[Review] Into the Magic Shop - James R. Doty

Title of Book:
Into the Magic Shop
Author: James R. Doty
Publisher: Yellow Kite
Publication Year: 2016
Language: English
Format: Paperback
Pages: 288

The award-winning New York Times bestseller about the extraordinary things that can happen when we harness the power of both the brain and the heart.
Growing up in the high desert of California, Jim Doty was poor, with an alcoholic father and a mother chronically depressed and paralyzed by a stroke. Today he is the director of the Center for Compassion and Altruism Research and Education (CCARE) at Stanford University, of which the Dalai Lama is a founding benefactor. But back then his life was at a dead end until at twelve he wandered into a magic shop looking for a plastic thumb. Instead he met Ruth, a woman who taught him a series of exercises to ease his own suffering and manifest his greatest desires. Her final mandate was that he keep his heart open and teach these techniques to others. She gave him his first glimpse of the unique relationship between the brain and the heart.
Doty would go on to put Ruth’s practices to work with extraordinary results—power and wealth that he could only imagine as a twelve-year-old, riding his orange Sting-Ray bike. But he neglects Ruth’s most important lesson, to keep his heart open, with disastrous results—until he has the opportunity to make a spectacular charitable contribution that will virtually ruin him. Part memoir, part science, part inspiration, and part practical instruction, Into the Magic Shop shows us how we can fundamentally change our lives by first changing our brains and our hearts.


Into the Magic Shop is a memoir written by James R. Doty about his childhood, learning about mindfulness in a magic shop then applied it throughout his life. This book is divided into three part. The first part focused on Doty’s childhood. He had a tough childhood and one day while browsing randomly in a magic shop he met Ruth, the mother of the shop’s owner and they formed an unlikely friendship. Every day during the summer Doty would come to the shop and Ruth would teach him how to be mindful and to have positive thinking. At the end of every chapter in this part, we’ll see a step-by-step on what Ruth taught him that summer. The steps are concise and he included a link to the website in which readers can access the audio version of each exercise.

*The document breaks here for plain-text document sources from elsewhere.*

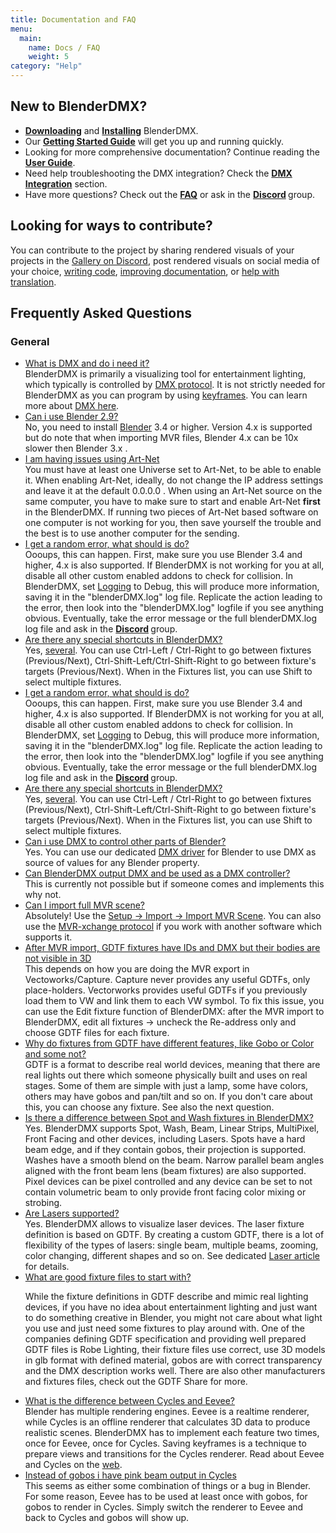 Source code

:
 ```yaml
---
title: Documentation and FAQ
menu:
  main:
    name: Docs / FAQ
    weight: 5
category: "Help"
---
```


<section class="uk-card uk-card-default">
    <div class="uk-card-body">
        <h2 class="uk-margin-top-large uk-card-title">New to BlenderDMX?</h2>
        <ul class="uk-list uk-list-bullet uk-list-primary">
            <li><strong><a href="/download" ><i class="fa-solid fa-download"></i>Downloading</a ></strong > and <strong><a href="/docs/installation" ><i class="fa-solid fa-download"></i>Installing</a ></strong > BlenderDMX.  </li>
            <li>Our <strong><a href="/docs/get_started" ><i class="fa-solid fa-rocket"></i> Getting Started Guide</a></strong> will get you
                up and running quickly.</li>
            <li>Looking for more comprehensive documentation? Continue reading the <strong><a href="../setup" ><i class="fa-solid fa-book"></i> User Guide</a></strong>.</li>
            <li>Need help troubleshooting the DMX integration? Check the
                <strong><a href="../dmx" ><i class="fa-solid fa-tachograph-digital"></i> DMX Integration</a></strong> section.</li>
            <li>Have more questions? Check out the <strong><a href="#faq-top" ><i class="fa-solid fa-circle-question"></i> FAQ</a></strong> or ask in the <strong><a rel="me" href="https://discord.gg/FQVVyc45T9"><i class="fa-brands fa-discord" aria-hidden="true"></i> Discord</a> </strong> group.</li>
        </ul>
        <h2 id="contribute" class="uk-card-title">Looking for ways to contribute?</h2>
        You can contribute to the project by sharing rendered visuals of your projects in the <a href="https://discord.gg/FQVVyc45T9">Gallery on Discord</a>, post rendered visuals on social media of your choice, <a href="https://github.com/open-stage/blender-dmx">writing code</a>, <a href="https://github.com/open-stage/blender-dmx-web/tree/main/content/docs">improving documentation</a>, or <a href="https://hosted.weblate.org/projects/blenderdmx/main/">help with translation</a>.
    </div>
</section>

<section id="faq-top">
<h2 class="uk-margin-large-top">Frequently Asked Questions</h2>
<h3>General</h3>
<ul uk-accordion="multiple: true">

<li>
<a id="faq_dmx" href="#faq_dmx" class="uk-accordion-title">What is DMX and do i need it?</a>
<div class="uk-accordion-content"> BlenderDMX is primarily a visualizing tool
for entertainment lighting, which typically is controlled by <a
href="../dmx">DMX protocol</a>. It is not strictly needed for BlenderDMX as you
can program by using <a href="../keyframe-animations-recording">keyframes</a>.
You can learn more about <a href="/docs/dmx">DMX here</a>.
</div>
</li>

<li> <a id="faq_blender" href="#faq_blender" class="uk-accordion-title">Can i use
Blender 2.9?</a> <div class="uk-accordion-content">No, you need to install <a
href="https://www.blender.org/download/">Blender</a> 3.4 or higher. Version 4.x
is supported but do note that when importing MVR files, Blender 4.x can be 10x
slower then Blender 3.x .
</div>
</li>

<li> <a id="faq_artnet" href="#faq_artnet" class="uk-accordion-title">I am
having issues using Art-Net</a> <div class="uk-accordion-content"> You must
have at least one Universe set to Art-Net, to be able to enable it. When
enabling Art-Net, ideally, do not change the IP address settings and leave it
at the default 0.0.0.0 . When using an Art-Net source on the same computer, you
have to make sure to start and enable Art-Net <b>first</b> in the BlenderDMX.  If
running two pieces of Art-Net based software on one computer is not working for
you, then save yourself the trouble and the best is to use another computer for
the sending.
</div>
</li>

<li>
<a id="faq_error" href="#faq_error" class="uk-accordion-title">I get a random error, what should is do?</a>
<div class="uk-accordion-content">Oooups, this can happen. First, make sure you
use Blender 3.4 and higher, 4.x is also supported. If BlenderDMX is not working
for you at all, disable all other custom enabled addons to check for collision.
In BlenderDMX, set <a href="../setup/#logging">Logging</a> to Debug, this will
produce more information, saving it in the "blenderDMX.log" log file.
Replicate the action leading to the error, then look into the "blenderDMX.log"
logfile if you see anything obvious. Eventually, take the error message or the
full blenderDMX.log log file and ask in the <strong><a rel="me"
href="https://discord.gg/FQVVyc45T9"><i class="fa-brands fa-discord"
aria-hidden="true"></i> Discord</a> </strong> group.
</div>
</li>

<li>
<a id="faq_shortcuts" href="#faq_shortcuts" class="uk-accordion-title">Are there any special shortcuts in BlenderDMX?</a>
<div class="uk-accordion-content"> Yes, <a
href="../fixture/#navigation-between-fixtures">several</a>. You can use
Ctrl-Left / Ctrl-Right to go between fixtures (Previous/Next),
Ctrl-Shift-Left/Ctrl-Shift-Right to go between fixture's targets
(Previous/Next). When in the Fixtures list, you can use Shift to select
multiple fixtures.
</div>
</li>
<li>
<a id="faq_error" href="#faq_error" class="uk-accordion-title">I get a random error, what should is do?</a>
<div class="uk-accordion-content">Oooups, this can happen. First, make sure you
use Blender 3.4 and higher, 4.x is also supported. If BlenderDMX is not working
for you at all, disable all other custom enabled addons to check for collision.
In BlenderDMX, set <a href="../setup/#logging">Logging</a> to Debug, this will
produce more information, saving it in the "blenderDMX.log" log file.
Replicate the action leading to the error, then look into the "blenderDMX.log"
logfile if you see anything obvious. Eventually, take the error message or the
full blenderDMX.log log file and ask in the <strong><a rel="me"
href="https://discord.gg/FQVVyc45T9"><i class="fa-brands fa-discord"
aria-hidden="true"></i> Discord</a> </strong> group.
</div>
</li>

<li>
<a id="faq_shortcuts" href="#faq_shortcuts" class="uk-accordion-title">Are there any special shortcuts in BlenderDMX?</a>
<div class="uk-accordion-content"> Yes, <a
href="../fixture/#navigation-between-fixtures">several</a>. You can use
Ctrl-Left / Ctrl-Right to go between fixtures (Previous/Next),
Ctrl-Shift-Left/Ctrl-Shift-Right to go between fixture's targets
(Previous/Next). When in the Fixtures list, you can use Shift to select
multiple fixtures.
</div>
</li>

<li>
<a id="faq_dmx_driver" href="#faq_dmx_driver" class="uk-accordion-title">Can i use DMX to control other parts of Blender?</a>
<div class="uk-accordion-content"> Yes. You can use our dedicated <a
href="../dmx#blenderdmx-dmx-driver-for-blender">DMX driver</a> for Blender to
use DMX as source of values for any Blender property.
</div>
</li>

<li>
<a id="faq_dmx_out" href="#faq_dmx_out" class="uk-accordion-title">Can BlenderDMX output DMX and be used as a DMX controller?</a>
<div class="uk-accordion-content">
This is currently not possible but if someone comes and implements this why not.
</div>
</li>

<li>
<a id="faq_mvr_import" href="#faq_mvr_import" class="uk-accordion-title">Can I import full MVR scene?</a>
<div class="uk-accordion-content">
Absolutely! Use the <a href="../setup/#import">Setup → Import → Import MVR Scene</a>. You can also use the
<a href="../gdtffixture/#mvr-xchange-protocol">MVR-xchange protocol</a> if you work with
another software which supports it.
</div>
</li>

<li>
<a id="faq_mvr_gdtf_empty" href="#faq_mvr_gdtf_empty" class="uk-accordion-title">After MVR import, GDTF fixtures have IDs and DMX but their bodies are not visible in 3D</a>
<div class="uk-accordion-content"> This depends on how you are doing the MVR
export in Vectoworks/Capture. Capture never provides any useful GDTFs, only
place-holders. Vectorworks provides useful GDTFs if you previously load them to
VW and link them to each VW symbol. To fix this issue, you can use the Edit
fixture function of BlenderDMX: after the MVR import to BlenderDMX, edit all
fixtures → uncheck the Re-address only and choose GDTF files for each fixture.
</div>
</li>

<li>
<a id="faq_gdtf_fixtures" href="#faq_gdtf_fixtures" class="uk-accordion-title">Why do fixtures from GDTF have different features, like Gobo or Color and some not?</a>
<div class="uk-accordion-content"> GDTF is a format to describe real world
devices, meaning that there are real lights out there which someone physically
built and uses on real stages. Some of them are simple with just a lamp, some
have colors, others may have gobos and pan/tilt and so on. If you don't care
about this, you can choose any fixture. See also the next question.
</div>
</li>

<li>
<a id="faq_spot_wash" href="#faq_spot_wash" class="uk-accordion-title">Is there a difference between Spot and Wash fixtures in BlenderDMX?</a>
<div class="uk-accordion-content"> Yes. BlenderDMX supports Spot, Wash, Beam,
Linear Strips, MultiPixel, Front Facing and other devices, including Lasers.
Spots have a hard beam edge, and if they contain gobos, their projection is
supported. Washes have a smooth blend on the beam. Narrow parallel beam angles
aligned with the front beam lens (beam fixtures) are also supported. Pixel
devices can be pixel controlled and any device can be set to not contain
volumetric beam to only provide front facing color mixing or strobing.
</div>
</li>

<li>
<a id="faq_lasers" href="#faq_lasers" class="uk-accordion-title">Are Lasers supported?</a>
<div class="uk-accordion-content">Yes. BlenderDMX allows to visualize laser
devices. The laser fixture definition is based on GDTF. By creating a custom
GDTF, there is a lot of flexibility of the types of lasers: single beam,
multiple beams, zooming, color changing, different shapes and so on. See
dedicated <a href="/docs/laser">Laser article</a> for details.</div>
</li>
<li>
<a id="faq_which_gdtf" href="#faq_which_gdtf" class="uk-accordion-title">What are good fixture files to start with?</a>
<div class="uk-accordion-content">
<p>While the fixture definitions in GDTF describe and mimic real lighting
devices, if you have no idea about entertainment lighting and just want to do
something creative in Blender, you might not care about what light you use and
just need some fixtures to play around with. One of the companies defining GDTF
specification and providing well prepared GDTF files is Robe Lighting, their
fixture files use correct, use 3D models in glb format with defined material,
gobos are with correct transparency and the DMX description works well. There
are also other manufacturers and fixtures files, check out the GDTF Share for
more.
</p>
</div>
</li>

<li>
<a id="faq_cycles_eevee" href="#faq_cycles_eevee" class="uk-accordion-title">What is the difference between Cycles and Eevee?</a>
<div class="uk-accordion-content"> Blender has multiple rendering engines.
Eevee is a realtime renderer, while Cycles is an offline renderer that
calculates 3D data to produce realistic scenes. BlenderDMX has to implement
each feature two times, once for Eevee, once for Cycles. Saving keyframes is a
technique to prepare views and transitions for the Cycles renderer. Read about
Eevee and Cycles on the <a
href="https://duckduckgo.com/?t=ffab&q=what+is+the+difference+between+cycles+and+eevee">web</a>.
</div>
</li>

<li>
<a id="faq_gobos_cycles" href="#faq_gobos_cycles" class="uk-accordion-title">Instead of gobos i have pink beam output in Cycles</a>
<div class="uk-accordion-content">This seems as either some combination of
things or a bug in Blender. For some reason, Eevee has to be used at least once
with gobos, for gobos to render in Cycles. Simply switch the renderer to Eevee
and back to Cycles and gobos will show up.
</div>
</li>
</ul>

</section>

<script type="module">
    $(() => {
        if (location.hash) {
            $(':target').each((i, e) => {
                if (e.id === location.hash.substring(1)) {
                    UIkit.accordion(e.parentNode.parentNode).toggle(e.parentNode, true);
                }
            });
        }
    });
</script>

The second part of the book chronicles Doty’s life in his younger years. In this part he wrote how the tricks that Ruth taught him had helped him to pursue his dream as a neurosurgeon despite the obstacles. He also wrote about his family for a bit. How he thought his family and their financial problem could probably get in the way of him pursuing his dream. He did have a successful life and become a neurosurgeon. However, as success came to him, he started to stray from what Ruth taught him. He became arrogant because he felt like he could accomplish anything by himself. Until he lost everything. So he tried to reconnect with his hometown and Ruth.

The third one is the part where Doty turned his life around and applied Ruth’s tricks once again, mindfully this time. He emphasized that to truly apply Ruth’s tricks you also need compassion and sometimes what you think you want isn’t necessarily what’s best for you. This part has a more hopeful tone and it ends with such heartwarming chapter on compassion and love.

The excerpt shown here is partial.